In order to execute your Dask workflow on multiple GPUs, you will typically need to use Dask-CUDA to deploy distributed Dask cluster, and Distributed to define a client object. For example:
from dask_cuda import LocalCUDACluster
from distributed import Client
if __name__ == "__main__":
client = Client(
LocalCUDACluster(
CUDA_VISIBLE_DEVICES="0,1", # Use two workers (on devices 0 and 1)
rmm_pool_size=0.9, # Use 90% of GPU memory as a pool for faster allocations
enable_cudf_spill=True, # Improve device memory stability
local_directory="/fast/scratch/", # Use fast local storage for spilling
)
)
df = dd.read_parquet("/my/parquet/dataset/")
agg = df.groupby('B').sum()
agg.compute() # This will use the cluster defined above
Note
This example uses compute() to materialize a concrete
cudf.DataFrame object in local memory.

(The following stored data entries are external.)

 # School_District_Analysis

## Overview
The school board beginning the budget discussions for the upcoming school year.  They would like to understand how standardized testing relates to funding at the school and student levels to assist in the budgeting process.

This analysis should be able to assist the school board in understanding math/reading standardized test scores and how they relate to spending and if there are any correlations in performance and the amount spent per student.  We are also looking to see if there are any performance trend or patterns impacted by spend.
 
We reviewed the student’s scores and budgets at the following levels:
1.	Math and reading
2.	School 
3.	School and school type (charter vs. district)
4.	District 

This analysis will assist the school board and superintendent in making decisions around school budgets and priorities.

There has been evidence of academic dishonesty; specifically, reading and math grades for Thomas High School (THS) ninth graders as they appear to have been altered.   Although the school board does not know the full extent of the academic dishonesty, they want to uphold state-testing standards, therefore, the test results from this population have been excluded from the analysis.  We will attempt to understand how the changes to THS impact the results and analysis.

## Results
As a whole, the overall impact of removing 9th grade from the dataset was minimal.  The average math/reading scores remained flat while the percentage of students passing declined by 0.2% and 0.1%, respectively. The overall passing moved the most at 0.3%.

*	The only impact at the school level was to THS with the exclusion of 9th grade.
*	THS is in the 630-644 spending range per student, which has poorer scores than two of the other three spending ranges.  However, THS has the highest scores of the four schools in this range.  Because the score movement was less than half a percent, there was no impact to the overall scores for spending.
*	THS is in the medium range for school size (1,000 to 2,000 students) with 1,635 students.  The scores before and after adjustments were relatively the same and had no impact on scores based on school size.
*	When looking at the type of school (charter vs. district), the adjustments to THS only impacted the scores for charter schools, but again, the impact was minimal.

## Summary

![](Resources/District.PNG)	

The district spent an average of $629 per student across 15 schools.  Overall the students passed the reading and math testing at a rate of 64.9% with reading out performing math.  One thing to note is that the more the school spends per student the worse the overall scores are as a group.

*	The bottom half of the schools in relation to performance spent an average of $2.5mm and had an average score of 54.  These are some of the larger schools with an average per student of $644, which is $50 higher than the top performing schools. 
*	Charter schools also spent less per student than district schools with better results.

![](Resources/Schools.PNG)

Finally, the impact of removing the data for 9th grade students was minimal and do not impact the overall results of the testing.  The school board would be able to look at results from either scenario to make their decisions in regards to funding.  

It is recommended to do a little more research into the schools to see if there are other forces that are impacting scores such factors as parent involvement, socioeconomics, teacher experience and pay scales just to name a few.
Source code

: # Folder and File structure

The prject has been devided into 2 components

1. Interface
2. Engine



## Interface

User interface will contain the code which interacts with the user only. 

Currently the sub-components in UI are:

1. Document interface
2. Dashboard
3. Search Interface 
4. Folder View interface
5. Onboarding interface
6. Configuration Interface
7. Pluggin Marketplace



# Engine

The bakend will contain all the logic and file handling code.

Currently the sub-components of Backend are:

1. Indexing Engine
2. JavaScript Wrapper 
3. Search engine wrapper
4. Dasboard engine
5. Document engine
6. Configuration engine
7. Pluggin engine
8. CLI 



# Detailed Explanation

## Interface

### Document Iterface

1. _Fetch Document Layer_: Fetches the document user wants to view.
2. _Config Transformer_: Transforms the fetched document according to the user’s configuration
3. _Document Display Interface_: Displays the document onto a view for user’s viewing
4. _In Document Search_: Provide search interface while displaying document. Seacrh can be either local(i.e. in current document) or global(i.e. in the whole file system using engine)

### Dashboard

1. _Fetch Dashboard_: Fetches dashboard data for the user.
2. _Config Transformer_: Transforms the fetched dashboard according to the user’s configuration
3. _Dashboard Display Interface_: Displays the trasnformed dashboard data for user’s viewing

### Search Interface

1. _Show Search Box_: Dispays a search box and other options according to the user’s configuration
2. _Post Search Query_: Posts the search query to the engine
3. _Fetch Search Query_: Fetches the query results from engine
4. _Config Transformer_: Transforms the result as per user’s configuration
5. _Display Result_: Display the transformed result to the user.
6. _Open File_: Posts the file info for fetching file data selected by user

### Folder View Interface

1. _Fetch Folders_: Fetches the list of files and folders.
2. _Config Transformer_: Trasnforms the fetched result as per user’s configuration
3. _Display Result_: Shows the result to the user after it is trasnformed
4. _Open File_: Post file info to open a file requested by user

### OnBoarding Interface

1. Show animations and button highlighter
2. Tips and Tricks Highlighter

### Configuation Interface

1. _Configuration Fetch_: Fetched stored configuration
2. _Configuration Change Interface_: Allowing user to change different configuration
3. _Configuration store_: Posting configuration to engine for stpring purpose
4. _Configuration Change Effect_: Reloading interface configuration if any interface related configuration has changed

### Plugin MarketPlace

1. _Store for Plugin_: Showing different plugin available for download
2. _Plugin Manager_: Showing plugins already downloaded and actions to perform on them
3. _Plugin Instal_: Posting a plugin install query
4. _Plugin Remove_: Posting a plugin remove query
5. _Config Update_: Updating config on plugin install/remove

Never call compute()
on a large collection that cannot fit comfortably in the memory of a
single GPU! See Dask’s documentation on managing computation
for more details.
Please see the Dask-CUDA documentation for more information about deploying GPU-aware clusters (including best practices).
API Reference#
Generally speaking, Dask cuDF tries to offer exactly the same API as Dask DataFrame. There are, however, some minor differences mostly because cuDF does not perfectly mirror the pandas API, or because cuDF provides additional configuration flags (these mostly occur in data reading and writing interfaces).
As a result, straightforward workflows can be migrated without too much trouble, but more complex ones that utilise more features may need a bit of tweaking. The API documentation describes details of the differences and all functionality that Dask cuDF supports.